„Hulp na beving L’Aquila rammelde aan alle kanten”
Tien jaar na de aardbeving bij de Italiaanse plaats L’Aquila wonen zo’n 10.000 overlevenden nog altijd in een tijdelijke opvang. De hulpverlening na de ramp schortte aan alle kanten.
Dat schrijft Angelo Imperiale, onderzoeker aan de Rijksuniversiteit Groningen, in een artikel in ”International Journal of Disaster Risk Reduction”.
Volgens Imperiale kozen de autoriteiten voor een bijna militaristische aanpak: de werkwijze werd van bovenaf bepaald, de rampenbestrijders hadden geen verantwoordingsplicht en er werd geen rekening gehouden met mensenrechten en de leefomgeving van de getroffen gemeenschappen. Bij de ramp kwamen 309 mensen om.
Het is niet de eerste keer dat de Italiaanse rampenbestrijding rond de aardbeving van L’Aquila wordt bekritiseerd.
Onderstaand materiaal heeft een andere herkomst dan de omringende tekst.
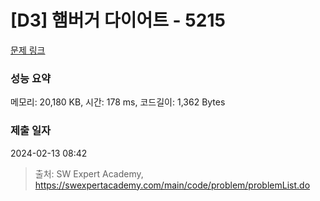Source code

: # [D3] 햄버거 다이어트 - 5215 

[문제 링크](https://swexpertacademy.com/main/code/problem/problemDetail.do?contestProbId=AWT-lPB6dHUDFAVT) 

### 성능 요약

메모리: 20,180 KB, 시간: 178 ms, 코드길이: 1,362 Bytes

### 제출 일자

2024-02-13 08:42



> 출처: SW Expert Academy, https://swexpertacademy.com/main/code/problem/problemList.do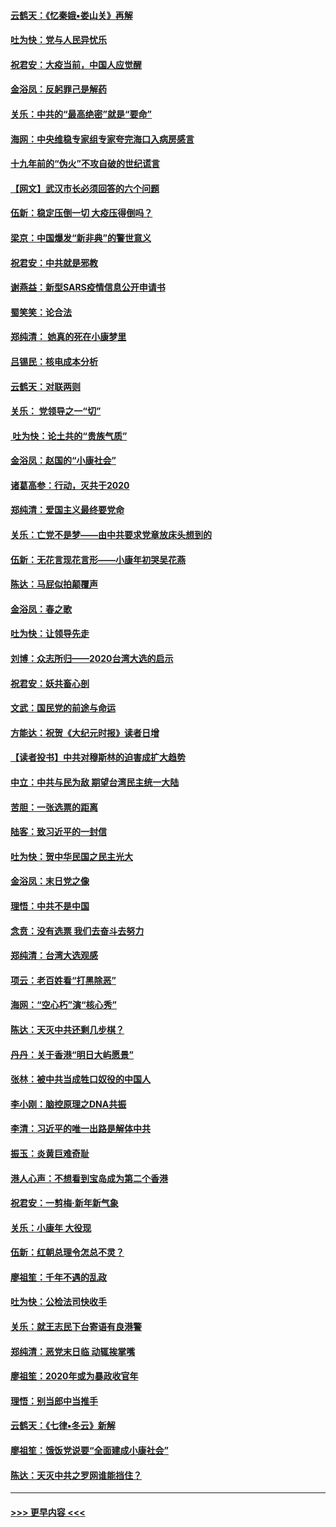 #### [云鹤天：《忆秦娥▪娄山关》再解](../pages/nsc993/n11824682.md?t=01280855) 
#### [吐为快：党与人民异忧乐](../pages/nsc993/n11824660.md?t=01280855) 
#### [祝君安：大疫当前，中国人应觉醒](../pages/nsc993/n11821946.md?t=01280855) 
#### [金浴凤：反躬罪己是解药](../pages/nsc993/n11820280.md?t=01280855) 
#### [关乐：中共的“最高绝密”就是“要命”](../pages/nsc993/n11816946.md?t=01280855) 
#### [海网：中央维稳专家组专家夸完海口入病房感言](../pages/nsc993/n11815138.md?t=01280855) 
#### [十九年前的“伪火”不攻自破的世纪谎言](../pages/nsc993/n11813238.md?t=01280855) 
#### [【网文】武汉市长必须回答的六个问题](../pages/nsc993/n11813848.md?t=01280855) 
#### [伍新：稳定压倒一切 大疫压得倒吗？](../pages/nsc993/n11812634.md?t=01280855) 
#### [梁京：中国爆发“新非典”的警世意义](../pages/nsc993/n11812554.md?t=01280855) 
#### [祝君安：中共就是邪教](../pages/nsc993/n11812431.md?t=01280855) 
#### [谢燕益：新型SARS疫情信息公开申请书](../pages/nsc993/n11808840.md?t=01280855) 
#### [蜀笑笑：论合法](../pages/nsc993/n11808064.md?t=01280855) 
#### [郑纯清： 她真的死在小康梦里](../pages/nsc993/n11806623.md?t=01280855) 
#### [吕锡民：核电成本分析](../pages/nsc993/n11806284.md?t=01280855) 
#### [云鹤天：对联两则](../pages/nsc993/n11805957.md?t=01280855) 
#### [关乐： 党领导之一“切”](../pages/nsc993/n11804505.md?t=01280855) 
#### [ 吐为快：论土共的“贵族气质”](../pages/nsc993/n11804490.md?t=01280855) 
#### [金浴凤：赵国的“小康社会”](../pages/nsc993/n11804452.md?t=01280855) 
#### [诸葛高参：行动，灭共于2020](../pages/nsc993/n11804120.md?t=01280855) 
#### [郑纯清：爱国主义最终要党命](../pages/nsc993/n11802197.md?t=01280855) 
#### [关乐：亡党不是梦——由中共要求党章放床头想到的](../pages/nsc993/n11802156.md?t=01280855) 
#### [伍新：无花言现花言形——小康年初哭吴花燕](../pages/nsc993/n11800044.md?t=01280855) 
#### [陈达：马屁似拍颠覆声](../pages/nsc993/n11800010.md?t=01280855) 
#### [金浴凤：春之歌](../pages/nsc993/n11797687.md?t=01280855) 
#### [吐为快：让领导先走](../pages/nsc993/n11797512.md?t=01280855) 
#### [刘博：众志所归——2020台湾大选的启示](../pages/nsc993/n11796878.md?t=01280855) 
#### [祝君安：妖共畜心剖](../pages/nsc993/n11794273.md?t=01280855) 
#### [文武：国民党的前途与命运](../pages/nsc993/n11794198.md?t=01280855) 
#### [方能达：祝贺《大纪元时报》读者日增](../pages/nsc993/n11793807.md?t=01280855) 
#### [【读者投书】中共对穆斯林的迫害成扩大趋势](../pages/nsc993/n11791371.md?t=01280855) 
#### [中立：中共与民为敌 期望台湾民主统一大陆](../pages/nsc993/n11790392.md?t=01280855) 
#### [苦胆：一张选票的距离](../pages/nsc993/n11788914.md?t=01280855) 
#### [陆客：致习近平的一封信](../pages/nsc993/n11788867.md?t=01280855) 
#### [吐为快：贺中华民国之民主光大](../pages/nsc993/n11788618.md?t=01280855) 
#### [金浴凤：末日党之像](../pages/nsc993/n11787475.md?t=01280855) 
#### [理悟：中共不是中国](../pages/nsc993/n11787463.md?t=01280855) 
#### [念贲：没有选票  我们去奋斗去努力](../pages/nsc993/n11787398.md?t=01280855) 
#### [郑纯清：台湾大选观感](../pages/nsc993/n11786210.md?t=01280855) 
#### [项云：老百姓看“打黑除恶”](../pages/nsc993/n11785398.md?t=01280855) 
#### [海网：“空心朽”演“核心秀”](../pages/nsc993/n11783874.md?t=01280855) 
#### [陈达：天灭中共还剩几步棋？](../pages/nsc993/n11783719.md?t=01280855) 
#### [丹丹：关于香港“明日大屿愿景”](../pages/nsc993/n11783273.md?t=01280855) 
#### [张林：被中共当成牲口奴役的中国人](../pages/nsc993/n11782397.md?t=01280855) 
#### [李小刚：脑控原理之DNA共振](../pages/nsc993/n11780962.md?t=01280855) 
#### [李清：习近平的唯一出路是解体中共](../pages/nsc993/n11780866.md?t=01280855) 
#### [振玉：炎黄巨难奇耻](../pages/nsc993/n11779632.md?t=01280855) 
#### [港人心声：不想看到宝岛成为第二个香港](../pages/nsc993/n11778817.md?t=01280855) 
#### [祝君安：一剪梅‧新年新气象](../pages/nsc993/n11776340.md?t=01280855) 
#### [关乐：小康年 大役现](../pages/nsc993/n11774213.md?t=01280855) 
#### [伍新：红朝总理令怎总不灵？](../pages/nsc993/n11770813.md?t=01280855) 
#### [廖祖笙：千年不遇的乱政](../pages/nsc993/n11770373.md?t=01280855) 
#### [吐为快：公检法司快收手](../pages/nsc993/n11770359.md?t=01280855) 
#### [关乐：就王志民下台寄语有良港警](../pages/nsc993/n11769903.md?t=01280855) 
#### [郑纯清：恶党末日临 动辄挨掌嘴](../pages/nsc993/n11769356.md?t=01280855) 
#### [廖祖笙：2020年或为暴政收官年](../pages/nsc993/n11768216.md?t=01280855) 
#### [理悟：别当郎中当推手](../pages/nsc993/n11768243.md?t=01280855) 
#### [云鹤天：《七律▪冬云》新解](../pages/nsc993/n11768204.md?t=01280855) 
#### [廖祖笙：饿饭党说要“全面建成小康社会”](../pages/nsc993/n11767482.md?t=01280855) 
#### [陈达：天灭中共之罗网谁能挡住？](../pages/nsc993/n11767465.md?t=01280855) 

----
#### [ >>> 更早内容 <<< ](../indexes/nsc993-earlier.md)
In 2012 werden zeven mensen veroordeeld voor meervoudige doodslag omdat ze zes dagen voor de aardbeving het risico op zo’n natuurramp hadden afgezwakt. Ze werden veroordeeld tot zes jaar gevangenisstraf. Twee jaar later werd dit vonnis vernietigd.
Er was ook kritiek op de slechte bouwnormen in een gebied dat bekend staat om zijn aardbevingsrisico. Het gevolg was dat veel nieuwe gebouwen bij de beving instortten.
De bewoners zijn verontwaardigd dat ze na de beving werden overgebracht naar een uit de grond gestampte wijk en dat er te weinig gedaan is om bewoning in L’Aquila weer mogelijk te maken. Momenteel is de binnenstad nog maar voor een klein deel weer bewoond.
Uit het onderzoek van Imperiale blijkt ook dat de Europese Unie haar gefinancierde projecten onvoldoende evalueert. Italië wendde gelden van het Europees Solidariteitsfonds bijvoorbeeld niet aan voor humanitaire doeleinden, maar voor het bouwen van tijdelijke huisvesting tegen 158 procent van de gebruikelijke marktprijs.